How does the input of newer FinTechs, instead of just having input from financial participants, aid the culture of innovation you are aiming to foster?
AT: It’s been very interesting having that cross-section of participants and we definitely see an acceleration in collaboration and innovation between fintechs and established players.
What we are seeing is an understanding that these kinds of digital workstations, or desktops, are changing and will continue to change. We are making users more productive through the use of artificial intelligence (AI), machine learning (ML) and other technology developments, particularly in corporate processing areas. But more importantly, users are able to operate in this new desktop environment in an agile way. As such, it’s very fitting for the newest of innovators to have some collaboration with more established players.
One of the large OMS providers that is participating in the initiative has been very clear: there are some specialised areas that the buy-side need, but that are simply not core to their OMS business model. They view the FDC3 initiative as a way to tightly integrate and partner with independent innovators, while keeping the staple of the existing applications that remain central to the trader’s desktop.
What does the future road map for FDC3 look like?
AT: We are very focused within capital markets, more broadly applying FDC3 standards across financial services. We see each segment as an ecosystem within itself; a buy-side equity trader is very different to a buy-side fixed income trader, so the types of vendor applications they are interacting with are very different and we need to be able to ensure that full ecosystem is catered for, within the standards.
For example, an equity ticker is completely different to a fixed income symbology, TCA means something very different in FX than it does in equities, and so on. We need to account for those kinds of key differences. There is a lot of work to do, even just within the trading and portfolio spheres – the two areas we have been most focused on for the buy-side – before we move into operations, compliance and risk management, which are also key areas that we see as part of the value change that need FDC3 standards.
How does this fit in with current regulatory interests?
AT: Given the FCA’s high level of focus on asset management in their recent Business Plan, as well as regulatory developments such as MiFID II, it’s incredibly important for the buy-side to be able to access and leverage new tools and financial applications to assist them in their day-to-day business operations.
It can be highly demanding to use several applications or browsers, logging into different systems, some provided by brokers or venues and some in-house applications. In a world where all of those products are built and sitting on the OpenFin OS, they can benefit from a central notification system that will bring positive alerting to them. There is an opportunity to proactively invoke AI or ML on the desktop to essentially monitor what the trader is looking at and doing, perhaps making suggestions to them for next steps or things they might need to look at.
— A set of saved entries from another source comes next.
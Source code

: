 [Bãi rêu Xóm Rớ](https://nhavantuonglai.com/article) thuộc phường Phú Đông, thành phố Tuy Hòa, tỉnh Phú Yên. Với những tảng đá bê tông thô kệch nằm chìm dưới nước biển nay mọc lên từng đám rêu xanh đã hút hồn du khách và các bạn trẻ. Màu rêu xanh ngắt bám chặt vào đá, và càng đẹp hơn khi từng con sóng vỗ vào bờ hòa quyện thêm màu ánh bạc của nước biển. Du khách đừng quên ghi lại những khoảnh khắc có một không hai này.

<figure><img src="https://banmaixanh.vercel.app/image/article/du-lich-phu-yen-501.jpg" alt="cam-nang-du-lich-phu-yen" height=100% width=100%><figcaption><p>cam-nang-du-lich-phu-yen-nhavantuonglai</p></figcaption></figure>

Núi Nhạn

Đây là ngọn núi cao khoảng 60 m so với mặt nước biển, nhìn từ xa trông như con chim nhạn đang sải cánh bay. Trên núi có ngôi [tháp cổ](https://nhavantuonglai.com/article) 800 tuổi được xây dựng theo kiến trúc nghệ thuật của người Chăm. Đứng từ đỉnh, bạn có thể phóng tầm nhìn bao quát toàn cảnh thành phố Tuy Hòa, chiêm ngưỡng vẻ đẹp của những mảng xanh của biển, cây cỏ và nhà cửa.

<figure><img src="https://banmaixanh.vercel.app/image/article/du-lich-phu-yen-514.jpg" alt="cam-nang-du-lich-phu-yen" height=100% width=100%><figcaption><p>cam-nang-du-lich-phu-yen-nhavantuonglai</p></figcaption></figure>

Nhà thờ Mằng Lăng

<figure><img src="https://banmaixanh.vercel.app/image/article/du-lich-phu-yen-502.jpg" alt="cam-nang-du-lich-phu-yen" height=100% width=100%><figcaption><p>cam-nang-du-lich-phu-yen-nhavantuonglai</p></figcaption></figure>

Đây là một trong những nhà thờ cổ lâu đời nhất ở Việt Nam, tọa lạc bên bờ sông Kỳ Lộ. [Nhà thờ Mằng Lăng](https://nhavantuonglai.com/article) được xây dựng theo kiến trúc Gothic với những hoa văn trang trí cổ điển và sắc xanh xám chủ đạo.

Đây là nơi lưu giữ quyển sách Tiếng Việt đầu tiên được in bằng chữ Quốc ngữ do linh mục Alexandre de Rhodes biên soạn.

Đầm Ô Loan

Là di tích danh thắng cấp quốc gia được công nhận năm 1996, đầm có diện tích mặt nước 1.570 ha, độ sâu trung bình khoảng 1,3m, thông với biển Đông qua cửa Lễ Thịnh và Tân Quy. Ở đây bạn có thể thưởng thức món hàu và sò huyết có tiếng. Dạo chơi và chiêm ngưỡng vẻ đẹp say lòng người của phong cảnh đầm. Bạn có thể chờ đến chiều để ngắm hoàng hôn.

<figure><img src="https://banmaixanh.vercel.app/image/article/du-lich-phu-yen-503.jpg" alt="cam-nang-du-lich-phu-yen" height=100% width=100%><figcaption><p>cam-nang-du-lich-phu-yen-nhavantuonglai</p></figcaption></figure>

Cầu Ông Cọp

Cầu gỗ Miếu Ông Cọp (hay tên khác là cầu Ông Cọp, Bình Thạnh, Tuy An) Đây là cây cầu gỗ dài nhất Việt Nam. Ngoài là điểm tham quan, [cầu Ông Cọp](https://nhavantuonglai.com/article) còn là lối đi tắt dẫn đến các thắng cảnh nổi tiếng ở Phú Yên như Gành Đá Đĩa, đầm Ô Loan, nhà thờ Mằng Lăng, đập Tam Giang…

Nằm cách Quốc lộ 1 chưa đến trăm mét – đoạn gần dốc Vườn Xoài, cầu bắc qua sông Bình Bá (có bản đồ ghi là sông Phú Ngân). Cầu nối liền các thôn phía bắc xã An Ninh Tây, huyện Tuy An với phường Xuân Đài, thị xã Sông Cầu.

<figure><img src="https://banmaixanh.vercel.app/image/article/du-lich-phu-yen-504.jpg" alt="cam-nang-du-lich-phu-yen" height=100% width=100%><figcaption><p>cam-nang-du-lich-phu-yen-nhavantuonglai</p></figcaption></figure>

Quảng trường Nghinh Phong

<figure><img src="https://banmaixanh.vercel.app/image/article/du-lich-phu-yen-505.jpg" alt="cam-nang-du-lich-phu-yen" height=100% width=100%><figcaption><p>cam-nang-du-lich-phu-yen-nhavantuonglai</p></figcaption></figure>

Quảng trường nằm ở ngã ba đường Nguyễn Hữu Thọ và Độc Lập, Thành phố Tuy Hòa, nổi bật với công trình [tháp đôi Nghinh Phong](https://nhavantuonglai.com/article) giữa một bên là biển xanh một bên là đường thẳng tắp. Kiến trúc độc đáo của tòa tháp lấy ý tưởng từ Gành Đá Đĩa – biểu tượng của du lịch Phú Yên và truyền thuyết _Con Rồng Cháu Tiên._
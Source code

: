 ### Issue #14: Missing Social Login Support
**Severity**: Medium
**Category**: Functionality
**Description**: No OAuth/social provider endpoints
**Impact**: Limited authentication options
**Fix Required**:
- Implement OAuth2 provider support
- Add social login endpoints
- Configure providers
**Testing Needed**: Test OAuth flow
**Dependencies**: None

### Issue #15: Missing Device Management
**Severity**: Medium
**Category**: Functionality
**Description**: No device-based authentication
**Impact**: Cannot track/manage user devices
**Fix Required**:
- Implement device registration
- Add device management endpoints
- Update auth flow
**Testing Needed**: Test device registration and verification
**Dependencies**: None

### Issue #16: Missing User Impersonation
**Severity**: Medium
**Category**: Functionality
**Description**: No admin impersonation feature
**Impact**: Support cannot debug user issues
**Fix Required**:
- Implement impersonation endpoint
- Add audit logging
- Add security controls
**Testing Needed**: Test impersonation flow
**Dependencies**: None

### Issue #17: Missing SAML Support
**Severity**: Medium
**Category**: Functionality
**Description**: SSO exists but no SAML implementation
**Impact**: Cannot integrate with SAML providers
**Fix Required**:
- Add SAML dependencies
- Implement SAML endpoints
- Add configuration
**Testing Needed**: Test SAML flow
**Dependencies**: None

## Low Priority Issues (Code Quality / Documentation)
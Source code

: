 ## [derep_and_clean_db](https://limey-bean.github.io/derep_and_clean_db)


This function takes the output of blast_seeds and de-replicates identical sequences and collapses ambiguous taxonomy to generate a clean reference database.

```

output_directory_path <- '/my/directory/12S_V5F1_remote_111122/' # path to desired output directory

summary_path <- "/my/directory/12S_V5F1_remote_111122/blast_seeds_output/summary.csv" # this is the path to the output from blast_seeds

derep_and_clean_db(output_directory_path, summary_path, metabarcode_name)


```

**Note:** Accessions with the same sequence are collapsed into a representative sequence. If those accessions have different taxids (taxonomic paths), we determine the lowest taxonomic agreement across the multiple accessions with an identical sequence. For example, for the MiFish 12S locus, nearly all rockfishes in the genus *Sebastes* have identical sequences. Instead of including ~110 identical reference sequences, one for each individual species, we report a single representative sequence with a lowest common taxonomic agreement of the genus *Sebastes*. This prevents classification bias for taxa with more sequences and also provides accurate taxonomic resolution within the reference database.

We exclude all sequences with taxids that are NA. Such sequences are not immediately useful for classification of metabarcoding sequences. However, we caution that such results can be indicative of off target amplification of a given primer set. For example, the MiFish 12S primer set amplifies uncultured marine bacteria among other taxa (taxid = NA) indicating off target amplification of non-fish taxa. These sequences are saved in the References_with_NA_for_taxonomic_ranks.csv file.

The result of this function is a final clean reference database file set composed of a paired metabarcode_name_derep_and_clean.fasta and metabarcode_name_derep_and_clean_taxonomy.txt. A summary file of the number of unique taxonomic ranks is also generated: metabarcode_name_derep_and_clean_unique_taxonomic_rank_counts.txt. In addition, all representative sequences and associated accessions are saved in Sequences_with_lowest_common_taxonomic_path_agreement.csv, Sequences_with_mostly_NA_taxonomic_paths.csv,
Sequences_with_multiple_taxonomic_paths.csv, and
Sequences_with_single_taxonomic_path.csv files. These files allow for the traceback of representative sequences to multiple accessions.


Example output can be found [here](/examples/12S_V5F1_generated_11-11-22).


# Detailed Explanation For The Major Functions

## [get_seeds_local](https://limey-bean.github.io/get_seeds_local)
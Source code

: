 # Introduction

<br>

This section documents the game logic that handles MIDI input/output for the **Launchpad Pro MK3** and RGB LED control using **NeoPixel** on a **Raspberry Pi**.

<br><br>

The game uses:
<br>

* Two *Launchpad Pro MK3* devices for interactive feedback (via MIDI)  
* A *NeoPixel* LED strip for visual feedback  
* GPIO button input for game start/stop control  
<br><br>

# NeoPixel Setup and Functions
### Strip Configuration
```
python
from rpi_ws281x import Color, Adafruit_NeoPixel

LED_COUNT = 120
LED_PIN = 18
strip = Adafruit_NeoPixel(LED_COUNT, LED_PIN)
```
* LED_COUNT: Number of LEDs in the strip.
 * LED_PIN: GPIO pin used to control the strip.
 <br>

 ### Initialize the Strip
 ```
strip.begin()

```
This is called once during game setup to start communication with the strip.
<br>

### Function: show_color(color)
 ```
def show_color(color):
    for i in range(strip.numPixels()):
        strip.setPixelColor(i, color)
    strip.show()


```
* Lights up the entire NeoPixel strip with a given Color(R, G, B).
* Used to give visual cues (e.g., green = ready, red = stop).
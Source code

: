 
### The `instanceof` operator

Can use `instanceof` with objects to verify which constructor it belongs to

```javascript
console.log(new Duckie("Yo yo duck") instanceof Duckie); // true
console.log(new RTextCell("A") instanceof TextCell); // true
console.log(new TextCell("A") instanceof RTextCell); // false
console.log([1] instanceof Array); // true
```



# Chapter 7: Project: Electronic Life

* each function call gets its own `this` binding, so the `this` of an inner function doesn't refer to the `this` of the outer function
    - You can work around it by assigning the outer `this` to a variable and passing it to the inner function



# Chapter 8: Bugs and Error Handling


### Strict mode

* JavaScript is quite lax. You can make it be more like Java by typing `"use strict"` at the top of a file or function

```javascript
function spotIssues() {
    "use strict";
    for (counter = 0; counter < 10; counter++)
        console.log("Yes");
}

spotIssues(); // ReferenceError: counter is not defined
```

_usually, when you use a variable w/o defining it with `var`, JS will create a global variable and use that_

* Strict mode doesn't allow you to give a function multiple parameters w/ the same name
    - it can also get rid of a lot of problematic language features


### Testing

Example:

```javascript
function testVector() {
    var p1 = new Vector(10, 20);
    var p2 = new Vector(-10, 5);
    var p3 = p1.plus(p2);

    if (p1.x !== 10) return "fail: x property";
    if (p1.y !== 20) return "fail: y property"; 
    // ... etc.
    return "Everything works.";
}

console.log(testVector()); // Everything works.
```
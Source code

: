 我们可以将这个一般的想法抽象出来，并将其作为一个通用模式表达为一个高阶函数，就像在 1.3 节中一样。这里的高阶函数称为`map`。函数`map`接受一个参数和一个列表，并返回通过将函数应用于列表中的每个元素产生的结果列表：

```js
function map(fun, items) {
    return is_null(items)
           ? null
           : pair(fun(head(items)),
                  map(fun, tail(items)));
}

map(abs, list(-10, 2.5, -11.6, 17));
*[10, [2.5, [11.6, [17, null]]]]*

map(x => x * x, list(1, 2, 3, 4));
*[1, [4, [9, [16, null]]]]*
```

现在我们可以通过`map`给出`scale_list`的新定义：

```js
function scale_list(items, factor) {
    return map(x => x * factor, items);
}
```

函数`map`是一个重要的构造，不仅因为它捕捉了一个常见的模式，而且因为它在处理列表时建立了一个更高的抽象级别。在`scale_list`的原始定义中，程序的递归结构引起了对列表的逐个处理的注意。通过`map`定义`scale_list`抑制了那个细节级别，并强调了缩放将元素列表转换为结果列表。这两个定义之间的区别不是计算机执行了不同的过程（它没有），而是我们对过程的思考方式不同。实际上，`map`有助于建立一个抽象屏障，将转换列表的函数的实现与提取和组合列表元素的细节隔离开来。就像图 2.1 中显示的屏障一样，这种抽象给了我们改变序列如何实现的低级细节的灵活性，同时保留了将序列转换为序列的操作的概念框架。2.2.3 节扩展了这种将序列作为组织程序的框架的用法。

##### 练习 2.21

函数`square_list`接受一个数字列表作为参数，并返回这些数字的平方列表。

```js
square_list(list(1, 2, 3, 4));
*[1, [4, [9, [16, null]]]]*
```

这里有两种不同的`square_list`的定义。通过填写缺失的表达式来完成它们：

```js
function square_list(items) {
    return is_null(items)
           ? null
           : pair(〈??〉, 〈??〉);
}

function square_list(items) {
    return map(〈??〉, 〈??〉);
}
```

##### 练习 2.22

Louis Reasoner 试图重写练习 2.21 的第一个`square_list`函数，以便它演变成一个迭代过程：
This could be a compliance control or a positive suggestion to capture alpha.
One of the simplest examples is that TCA has, for many years, been more of a post-trade focus; under best execution it’s clear that more attention needs to be paid to the pre-trade side. The ability to touch an order in your OMS and for it to automatically render and populate a highly specialised TCA widget from a provider is quite powerful. It’s very simple, but powerful and saves the user from having to transition between those applications manually. The possibilities for transforming the desktop are endless.